Source: WTO Secretariat, based on data from the Trade Compliance Center, U.S. Department of Commerce online
        information. Viewed at: http://www.tcc.mac.doc.gov.

28.     In addition, the United States has concluded 32 trade and investment framework
agreements.16 The agreements establish an institutional framework for consultations on bilateral trade
and investment policies. Also of relevance to foreign investment are the treaties of friendship,
commerce, and navigation still in force between the United States and some 40 countries; the last
such treaty was concluded with Thailand in 1966.

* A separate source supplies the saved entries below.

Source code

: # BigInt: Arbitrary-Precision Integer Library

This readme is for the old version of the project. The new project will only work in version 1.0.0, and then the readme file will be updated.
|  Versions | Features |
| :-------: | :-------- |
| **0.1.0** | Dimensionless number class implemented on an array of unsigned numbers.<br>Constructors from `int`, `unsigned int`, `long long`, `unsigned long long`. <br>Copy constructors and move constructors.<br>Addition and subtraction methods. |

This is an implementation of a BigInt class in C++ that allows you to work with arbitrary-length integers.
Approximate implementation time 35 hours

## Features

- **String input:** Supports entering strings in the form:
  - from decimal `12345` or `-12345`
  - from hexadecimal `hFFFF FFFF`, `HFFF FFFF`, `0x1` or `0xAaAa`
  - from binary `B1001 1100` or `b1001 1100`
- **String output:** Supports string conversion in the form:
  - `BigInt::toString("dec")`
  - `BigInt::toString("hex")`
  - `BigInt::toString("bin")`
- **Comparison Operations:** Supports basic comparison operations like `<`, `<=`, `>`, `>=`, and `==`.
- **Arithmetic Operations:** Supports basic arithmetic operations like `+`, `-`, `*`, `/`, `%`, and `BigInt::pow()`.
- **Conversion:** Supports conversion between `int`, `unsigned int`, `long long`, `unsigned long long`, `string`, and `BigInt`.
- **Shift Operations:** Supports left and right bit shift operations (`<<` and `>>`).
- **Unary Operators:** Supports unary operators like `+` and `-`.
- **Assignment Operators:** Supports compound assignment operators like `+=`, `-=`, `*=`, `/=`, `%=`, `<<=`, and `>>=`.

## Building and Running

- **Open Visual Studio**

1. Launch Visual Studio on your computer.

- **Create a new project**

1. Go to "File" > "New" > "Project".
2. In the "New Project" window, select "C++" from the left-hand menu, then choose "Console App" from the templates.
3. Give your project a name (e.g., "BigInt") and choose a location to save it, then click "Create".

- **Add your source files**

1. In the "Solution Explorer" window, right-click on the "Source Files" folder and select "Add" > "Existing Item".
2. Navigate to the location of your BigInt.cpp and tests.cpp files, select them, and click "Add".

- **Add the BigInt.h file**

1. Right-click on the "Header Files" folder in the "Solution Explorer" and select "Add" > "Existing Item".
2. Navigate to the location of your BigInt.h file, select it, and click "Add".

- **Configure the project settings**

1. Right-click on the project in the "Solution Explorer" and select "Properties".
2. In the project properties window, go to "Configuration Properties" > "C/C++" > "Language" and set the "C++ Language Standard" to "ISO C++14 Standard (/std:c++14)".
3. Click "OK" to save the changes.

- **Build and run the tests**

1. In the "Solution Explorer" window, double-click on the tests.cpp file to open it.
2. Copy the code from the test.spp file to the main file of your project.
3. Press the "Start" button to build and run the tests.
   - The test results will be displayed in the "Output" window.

(4)         INTERNATIONAL RELATIONS

(i)         World Trade Organization

29.     The President's 2007 Trade Policy Agenda notes that "at the core of U.S. trade policy is a
steadfast support of the rules-based multilateral trading system".17 According to the Agenda, the
United States will continue to work with other WTO Members in pursuit of a successful conclusion to
the DDA that opens new markets and creates meaningful new trade flows.

30.    The United States is an original Member of the WTO. It participated in the post-Uruguay
Round negotiations on telecommunications and financial services; its commitments in these areas
were annexed to the Fourth and Fifth Protocols of the GATS. The United States is a party to the
Agreement on Government Procurement and a participant in the Information Technology Agreement.

31.     The United States met most of its notification obligations between 2005 and 2007.
Exceptions include notifications on agricultural tariff quotas and government procurement statistics
(Table AII.1). The U.S. authorities indicate that they will submit procurement statistics as soon as the
overhaul of the Federal Procurement Data System is complete.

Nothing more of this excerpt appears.